=== WORK TASK ===
Across all the records, filter for lines with the word "subcommand" and copy them.

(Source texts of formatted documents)
▼▼▼

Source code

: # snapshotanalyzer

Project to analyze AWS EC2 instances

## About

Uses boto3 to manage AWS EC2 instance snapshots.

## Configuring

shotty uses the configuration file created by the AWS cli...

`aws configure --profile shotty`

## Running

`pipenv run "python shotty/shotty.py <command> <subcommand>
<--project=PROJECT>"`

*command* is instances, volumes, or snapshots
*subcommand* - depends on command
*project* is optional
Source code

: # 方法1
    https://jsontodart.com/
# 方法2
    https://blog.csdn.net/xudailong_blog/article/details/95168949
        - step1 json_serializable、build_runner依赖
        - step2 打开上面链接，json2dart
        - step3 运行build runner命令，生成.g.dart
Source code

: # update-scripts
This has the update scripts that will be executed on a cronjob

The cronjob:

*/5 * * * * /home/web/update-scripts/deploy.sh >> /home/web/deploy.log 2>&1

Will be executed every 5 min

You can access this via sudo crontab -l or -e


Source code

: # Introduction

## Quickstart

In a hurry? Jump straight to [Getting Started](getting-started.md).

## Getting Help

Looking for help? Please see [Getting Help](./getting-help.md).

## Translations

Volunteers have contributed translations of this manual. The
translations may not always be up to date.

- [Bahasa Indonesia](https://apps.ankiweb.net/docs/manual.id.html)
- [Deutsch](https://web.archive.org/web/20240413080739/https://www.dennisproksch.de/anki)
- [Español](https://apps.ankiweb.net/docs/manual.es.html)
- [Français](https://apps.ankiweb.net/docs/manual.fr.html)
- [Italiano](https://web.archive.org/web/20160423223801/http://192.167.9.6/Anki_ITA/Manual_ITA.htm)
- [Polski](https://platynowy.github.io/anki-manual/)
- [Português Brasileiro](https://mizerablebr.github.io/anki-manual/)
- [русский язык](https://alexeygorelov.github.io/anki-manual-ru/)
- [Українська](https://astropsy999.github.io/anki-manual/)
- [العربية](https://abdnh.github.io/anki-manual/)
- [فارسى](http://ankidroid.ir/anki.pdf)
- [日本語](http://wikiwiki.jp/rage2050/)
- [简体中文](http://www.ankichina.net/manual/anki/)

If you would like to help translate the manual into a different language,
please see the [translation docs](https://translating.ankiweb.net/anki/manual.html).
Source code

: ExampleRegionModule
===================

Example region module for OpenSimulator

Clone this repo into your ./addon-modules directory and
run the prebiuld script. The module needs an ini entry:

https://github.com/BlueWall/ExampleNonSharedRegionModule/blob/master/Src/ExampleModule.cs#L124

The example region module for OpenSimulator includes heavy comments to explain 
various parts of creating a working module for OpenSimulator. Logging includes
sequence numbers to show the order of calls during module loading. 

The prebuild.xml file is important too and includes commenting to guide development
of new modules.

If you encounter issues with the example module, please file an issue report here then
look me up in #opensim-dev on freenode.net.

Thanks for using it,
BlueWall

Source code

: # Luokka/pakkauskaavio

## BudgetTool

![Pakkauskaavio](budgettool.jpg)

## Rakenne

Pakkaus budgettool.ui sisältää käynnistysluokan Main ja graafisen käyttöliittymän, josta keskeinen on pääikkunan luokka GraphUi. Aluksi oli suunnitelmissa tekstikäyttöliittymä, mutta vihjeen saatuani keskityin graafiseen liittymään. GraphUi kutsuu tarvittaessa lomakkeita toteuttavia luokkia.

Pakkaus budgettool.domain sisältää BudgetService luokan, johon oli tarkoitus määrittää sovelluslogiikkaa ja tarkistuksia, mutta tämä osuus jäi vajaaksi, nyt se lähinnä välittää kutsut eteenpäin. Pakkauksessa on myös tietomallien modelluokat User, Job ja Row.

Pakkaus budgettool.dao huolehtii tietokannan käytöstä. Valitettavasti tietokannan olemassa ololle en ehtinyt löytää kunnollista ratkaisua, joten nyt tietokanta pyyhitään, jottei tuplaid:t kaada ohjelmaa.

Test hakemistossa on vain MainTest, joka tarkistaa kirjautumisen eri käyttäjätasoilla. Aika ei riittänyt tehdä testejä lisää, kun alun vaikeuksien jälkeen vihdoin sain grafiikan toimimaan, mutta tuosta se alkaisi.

▲▲▲

=== OUTPUT FOR THIS EXERCISE ===
`pipenv run "python shotty/shotty.py <command> <subcommand>
*subcommand* - depends on command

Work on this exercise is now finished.